--- Exercise inputs ---
----------

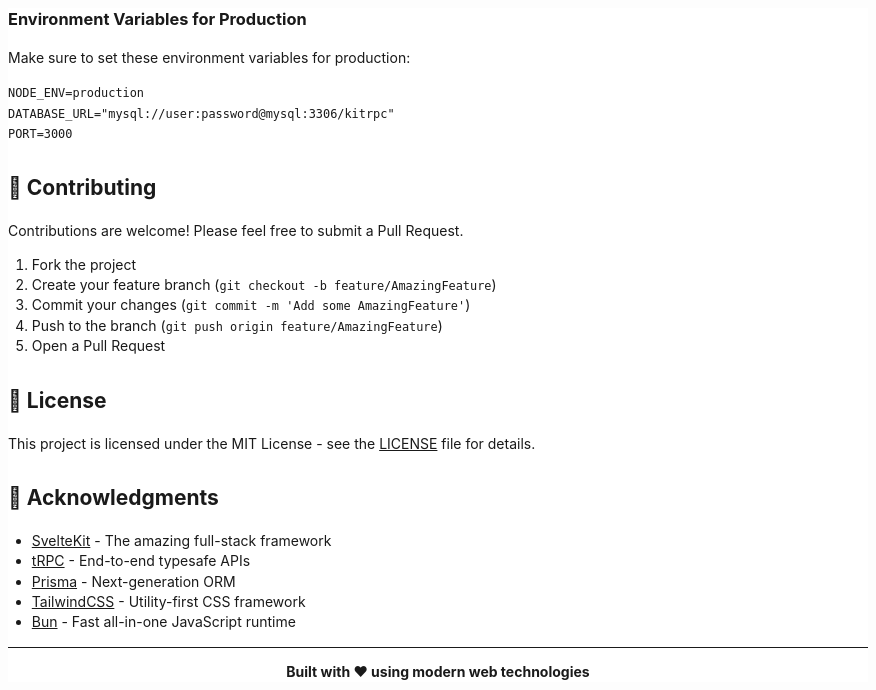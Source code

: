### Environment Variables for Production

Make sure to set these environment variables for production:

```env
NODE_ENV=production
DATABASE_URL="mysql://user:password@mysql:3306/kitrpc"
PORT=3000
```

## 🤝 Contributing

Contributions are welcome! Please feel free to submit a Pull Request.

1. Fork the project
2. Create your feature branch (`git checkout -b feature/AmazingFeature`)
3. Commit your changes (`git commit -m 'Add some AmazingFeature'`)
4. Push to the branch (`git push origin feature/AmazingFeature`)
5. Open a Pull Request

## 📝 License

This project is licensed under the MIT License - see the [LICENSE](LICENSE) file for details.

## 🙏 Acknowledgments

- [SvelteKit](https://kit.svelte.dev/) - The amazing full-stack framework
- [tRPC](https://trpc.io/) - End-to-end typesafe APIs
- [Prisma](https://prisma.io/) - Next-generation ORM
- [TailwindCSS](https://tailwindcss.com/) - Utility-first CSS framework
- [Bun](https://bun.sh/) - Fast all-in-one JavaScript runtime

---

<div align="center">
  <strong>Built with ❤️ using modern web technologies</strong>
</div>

----------

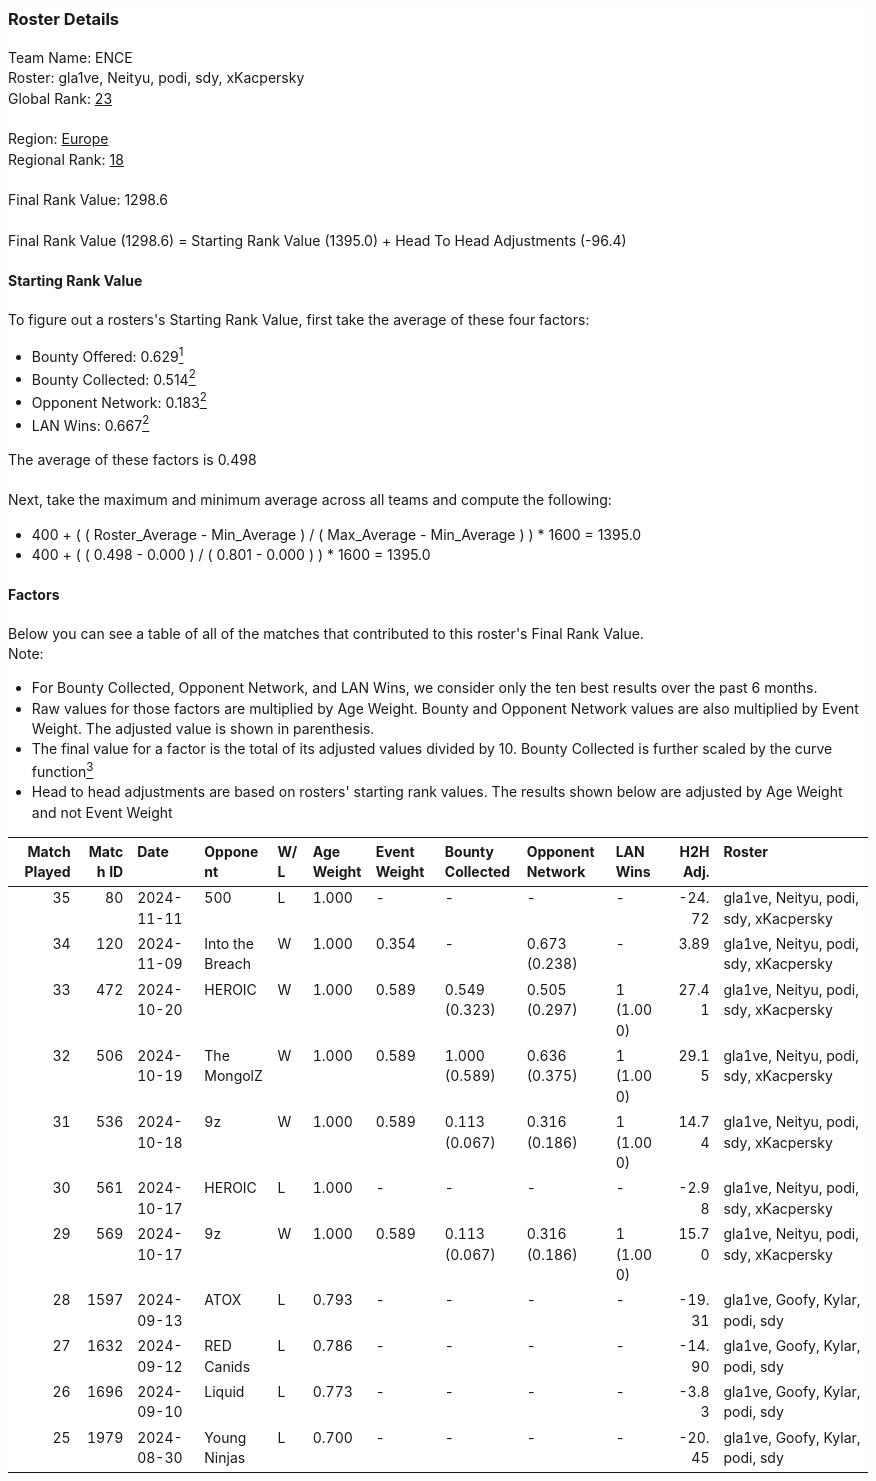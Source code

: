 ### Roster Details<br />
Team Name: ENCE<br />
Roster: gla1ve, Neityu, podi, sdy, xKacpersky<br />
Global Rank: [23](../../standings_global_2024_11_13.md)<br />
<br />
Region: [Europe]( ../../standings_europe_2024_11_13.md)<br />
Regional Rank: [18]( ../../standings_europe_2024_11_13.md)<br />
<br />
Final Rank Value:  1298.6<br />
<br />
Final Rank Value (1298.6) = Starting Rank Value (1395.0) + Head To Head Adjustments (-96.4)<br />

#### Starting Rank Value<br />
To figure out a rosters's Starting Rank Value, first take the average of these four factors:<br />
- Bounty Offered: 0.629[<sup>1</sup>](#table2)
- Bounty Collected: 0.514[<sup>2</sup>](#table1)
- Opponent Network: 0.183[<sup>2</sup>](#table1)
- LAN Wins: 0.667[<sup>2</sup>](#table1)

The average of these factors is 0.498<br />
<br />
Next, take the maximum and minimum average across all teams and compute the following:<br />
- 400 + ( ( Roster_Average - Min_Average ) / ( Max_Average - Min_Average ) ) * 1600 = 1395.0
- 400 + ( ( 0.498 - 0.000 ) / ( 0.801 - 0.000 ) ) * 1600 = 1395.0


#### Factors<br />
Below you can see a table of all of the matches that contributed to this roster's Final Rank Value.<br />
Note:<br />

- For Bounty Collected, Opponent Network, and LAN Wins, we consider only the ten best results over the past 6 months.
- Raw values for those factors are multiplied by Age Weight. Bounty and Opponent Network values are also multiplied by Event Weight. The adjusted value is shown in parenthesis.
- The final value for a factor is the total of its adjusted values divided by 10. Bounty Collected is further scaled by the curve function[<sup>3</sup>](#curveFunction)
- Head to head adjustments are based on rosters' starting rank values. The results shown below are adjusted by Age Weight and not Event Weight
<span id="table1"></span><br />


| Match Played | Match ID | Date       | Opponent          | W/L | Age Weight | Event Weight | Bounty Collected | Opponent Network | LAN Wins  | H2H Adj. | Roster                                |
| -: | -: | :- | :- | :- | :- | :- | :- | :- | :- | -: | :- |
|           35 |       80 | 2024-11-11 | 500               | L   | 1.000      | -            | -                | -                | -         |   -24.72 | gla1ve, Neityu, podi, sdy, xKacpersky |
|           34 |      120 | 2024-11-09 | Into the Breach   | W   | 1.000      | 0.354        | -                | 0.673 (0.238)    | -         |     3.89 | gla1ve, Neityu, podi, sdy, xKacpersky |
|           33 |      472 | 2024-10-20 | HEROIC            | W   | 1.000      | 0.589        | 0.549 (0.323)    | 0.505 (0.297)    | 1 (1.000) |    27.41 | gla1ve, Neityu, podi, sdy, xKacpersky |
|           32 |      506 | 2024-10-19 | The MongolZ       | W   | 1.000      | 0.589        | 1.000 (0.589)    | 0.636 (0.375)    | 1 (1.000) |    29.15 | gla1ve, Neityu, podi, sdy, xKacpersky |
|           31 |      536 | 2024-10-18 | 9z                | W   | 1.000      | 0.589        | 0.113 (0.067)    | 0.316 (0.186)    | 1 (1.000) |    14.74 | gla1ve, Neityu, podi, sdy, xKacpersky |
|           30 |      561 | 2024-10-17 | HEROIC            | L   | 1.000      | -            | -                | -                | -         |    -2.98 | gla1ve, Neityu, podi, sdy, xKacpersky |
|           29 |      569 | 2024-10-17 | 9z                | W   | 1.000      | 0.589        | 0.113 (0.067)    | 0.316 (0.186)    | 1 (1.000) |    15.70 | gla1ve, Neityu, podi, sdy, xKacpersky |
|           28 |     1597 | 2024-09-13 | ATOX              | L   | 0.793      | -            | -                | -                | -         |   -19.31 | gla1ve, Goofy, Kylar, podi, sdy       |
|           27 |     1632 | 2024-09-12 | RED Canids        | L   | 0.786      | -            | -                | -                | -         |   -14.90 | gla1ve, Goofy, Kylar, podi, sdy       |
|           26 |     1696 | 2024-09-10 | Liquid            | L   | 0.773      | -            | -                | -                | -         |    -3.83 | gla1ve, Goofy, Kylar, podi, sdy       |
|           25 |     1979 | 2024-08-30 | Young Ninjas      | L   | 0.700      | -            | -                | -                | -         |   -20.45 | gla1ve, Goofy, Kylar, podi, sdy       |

----------

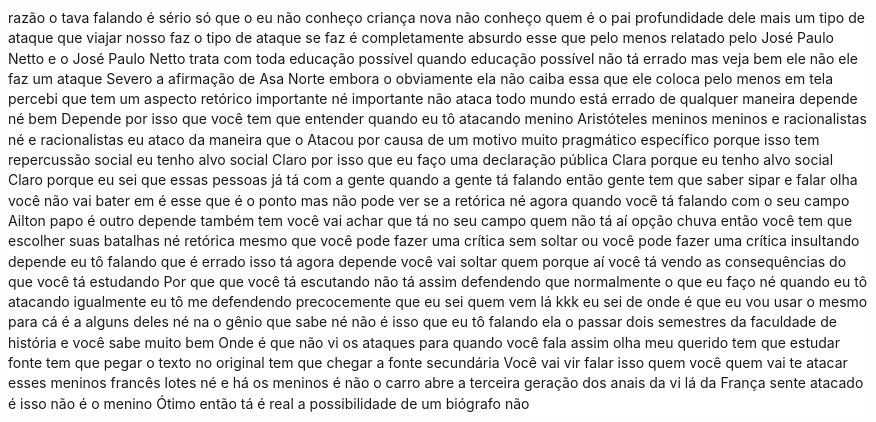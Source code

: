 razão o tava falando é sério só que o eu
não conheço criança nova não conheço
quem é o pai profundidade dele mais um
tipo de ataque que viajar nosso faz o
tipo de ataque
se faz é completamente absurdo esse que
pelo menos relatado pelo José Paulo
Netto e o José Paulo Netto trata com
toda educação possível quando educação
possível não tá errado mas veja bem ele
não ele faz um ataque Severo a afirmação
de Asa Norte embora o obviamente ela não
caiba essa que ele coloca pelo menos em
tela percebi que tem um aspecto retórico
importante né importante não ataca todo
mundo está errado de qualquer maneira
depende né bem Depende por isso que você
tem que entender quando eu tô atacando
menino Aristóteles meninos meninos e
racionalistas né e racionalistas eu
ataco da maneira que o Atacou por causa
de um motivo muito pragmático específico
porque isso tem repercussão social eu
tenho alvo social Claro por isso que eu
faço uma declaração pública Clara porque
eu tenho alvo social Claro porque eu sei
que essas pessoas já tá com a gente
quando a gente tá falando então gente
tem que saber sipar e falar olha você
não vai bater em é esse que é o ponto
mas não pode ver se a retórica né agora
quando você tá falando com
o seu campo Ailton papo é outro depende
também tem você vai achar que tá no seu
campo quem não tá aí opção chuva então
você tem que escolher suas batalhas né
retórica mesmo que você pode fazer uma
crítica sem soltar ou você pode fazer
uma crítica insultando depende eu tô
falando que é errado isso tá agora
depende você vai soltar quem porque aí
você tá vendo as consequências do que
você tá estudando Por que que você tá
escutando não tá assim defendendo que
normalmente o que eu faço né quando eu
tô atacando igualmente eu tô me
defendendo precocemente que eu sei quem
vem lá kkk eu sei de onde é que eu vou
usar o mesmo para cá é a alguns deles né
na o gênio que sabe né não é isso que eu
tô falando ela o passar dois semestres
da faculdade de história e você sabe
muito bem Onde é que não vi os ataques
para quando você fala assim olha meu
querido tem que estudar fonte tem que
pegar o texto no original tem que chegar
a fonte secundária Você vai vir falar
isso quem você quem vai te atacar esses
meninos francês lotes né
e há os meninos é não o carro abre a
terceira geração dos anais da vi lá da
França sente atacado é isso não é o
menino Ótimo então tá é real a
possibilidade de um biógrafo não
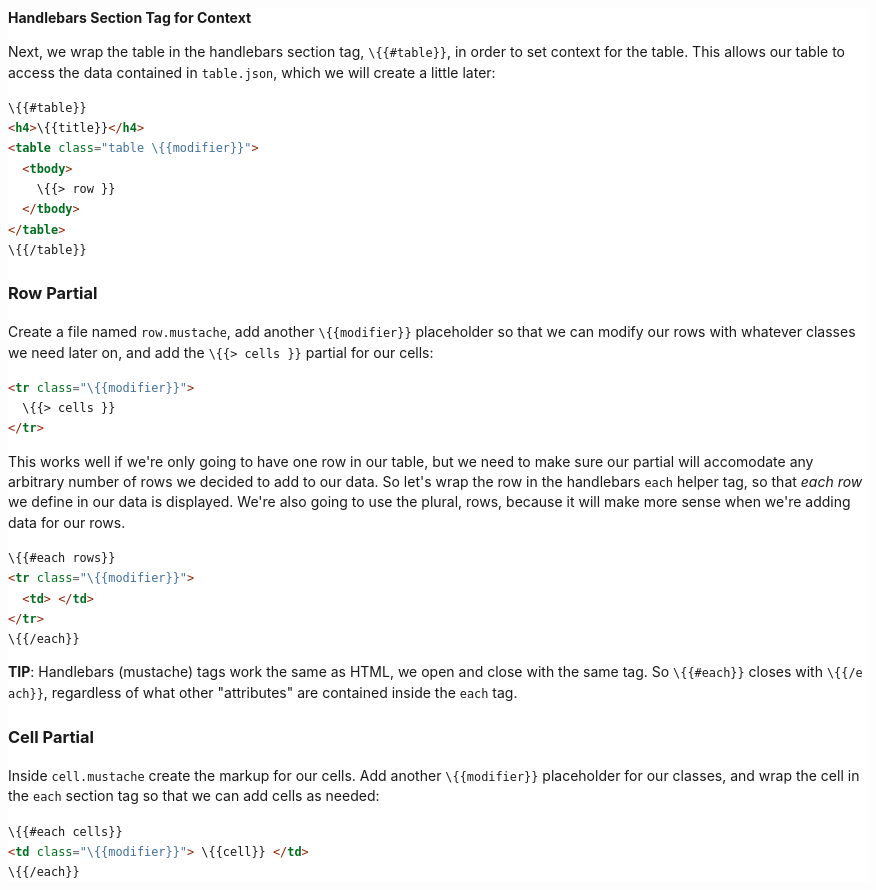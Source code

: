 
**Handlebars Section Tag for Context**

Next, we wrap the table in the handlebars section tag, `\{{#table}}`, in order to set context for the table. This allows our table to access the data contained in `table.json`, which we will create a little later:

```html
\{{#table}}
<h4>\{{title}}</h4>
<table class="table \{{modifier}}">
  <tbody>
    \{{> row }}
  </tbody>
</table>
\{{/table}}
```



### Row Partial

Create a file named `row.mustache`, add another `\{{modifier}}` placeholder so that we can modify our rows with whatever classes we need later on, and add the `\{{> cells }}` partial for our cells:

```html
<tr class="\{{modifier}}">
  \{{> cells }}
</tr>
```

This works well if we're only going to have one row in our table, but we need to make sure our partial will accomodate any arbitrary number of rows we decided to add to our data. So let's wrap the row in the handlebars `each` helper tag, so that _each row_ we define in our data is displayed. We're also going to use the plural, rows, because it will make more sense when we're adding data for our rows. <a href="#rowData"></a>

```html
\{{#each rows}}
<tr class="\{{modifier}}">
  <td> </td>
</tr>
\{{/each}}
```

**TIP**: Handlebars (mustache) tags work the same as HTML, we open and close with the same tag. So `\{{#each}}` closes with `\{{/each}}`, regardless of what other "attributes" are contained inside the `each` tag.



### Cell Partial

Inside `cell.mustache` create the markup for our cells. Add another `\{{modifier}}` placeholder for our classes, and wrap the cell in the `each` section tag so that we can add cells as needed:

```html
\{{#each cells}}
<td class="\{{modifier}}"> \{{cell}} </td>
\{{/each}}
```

----------

--- Assignment ---
Will you return exactly the lines above from the one with "não vai bater em é esse que é o ponto" down to the one with "você tem que escolher suas batalhas né", counting both as part of the range?

--- Output below ---
não vai bater em é esse que é o ponto
mas não pode ver se a retórica né agora
quando você tá falando com
o seu campo Ailton papo é outro depende
também tem você vai achar que tá no seu
campo quem não tá aí opção chuva então
você tem que escolher suas batalhas né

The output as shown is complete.